+++ DATASET RECORDS
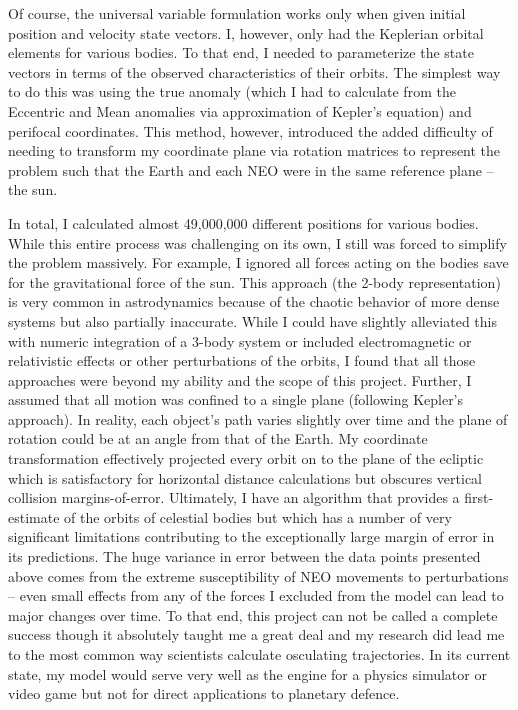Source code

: \documentclass[12pt]{article}
\begin{document}
Of course, the universal variable formulation works only when given initial position and velocity state vectors. I, however, only had the Keplerian orbital elements for various bodies. To that end, I needed to parameterize the state vectors in terms of the observed characteristics of their orbits. The simplest way to do this was using the true anomaly (which I had to calculate from the Eccentric and Mean anomalies via approximation of Kepler's equation) and perifocal coordinates. This method, however, introduced the added difficulty of needing to transform my coordinate plane via rotation matrices to represent the problem such that the Earth and each NEO were in the same reference plane -- the sun. 

In total, I calculated almost 49,000,000 different positions for various bodies. While this entire process was challenging on its own, I still was forced to simplify the problem massively. For example, I ignored all forces acting on the bodies save for the gravitational force of the sun. This approach (the 2-body representation) is very common in astrodynamics because of the chaotic behavior of more dense systems but also partially inaccurate. While I could have slightly alleviated this with numeric integration of a 3-body system or included electromagnetic or relativistic effects or other perturbations of the orbits, I found that all those approaches were beyond my ability and the scope of this project. Further, I assumed that all motion was confined to a single plane (following Kepler's approach). In reality, each object's path varies slightly over time and the plane of rotation could be at an angle from that of the Earth. My coordinate transformation effectively projected every orbit on to the plane of the ecliptic which is satisfactory for horizontal distance calculations but obscures vertical collision margins-of-error. Ultimately, I have an algorithm that provides a first-estimate of the orbits of celestial bodies but which has a number of very significant limitations contributing to the exceptionally large margin of error in its predictions. The huge variance in error between the data points presented above comes from the extreme susceptibility of NEO movements to perturbations -- even small effects from any of the forces I excluded from the model can lead to major changes over time. To that end, this project can not be called a complete success though it absolutely taught me a great deal and my research did lead me to the most common way scientists calculate osculating trajectories. In its current state, my model would serve 
very well as the engine for a physics simulator or video game but not for direct applications to planetary defence. 
\end{document}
++++++
(INSTRUCTIONS FOR THE TASK) Leave out any pictures and return exactly the lines from the beginning of the data through the line with "Of course, the", inclusive.

(THE COMPLETED TASK)
Source code

: \documentclass[12pt]{article}
\begin{document}
Of course, the universal variable formulation works only when given initial position and velocity state vectors. I, however, only had the Keplerian orbital elements for various bodies. To that end, I needed to parameterize the state vectors in terms of the observed characteristics of their orbits. The simplest way to do this was using the true anomaly (which I had to calculate from the Eccentric and Mean anomalies via approximation of Kepler's equation) and perifocal coordinates. This method, however, introduced the added difficulty of needing to transform my coordinate plane via rotation matrices to represent the problem such that the Earth and each NEO were in the same reference plane -- the sun. 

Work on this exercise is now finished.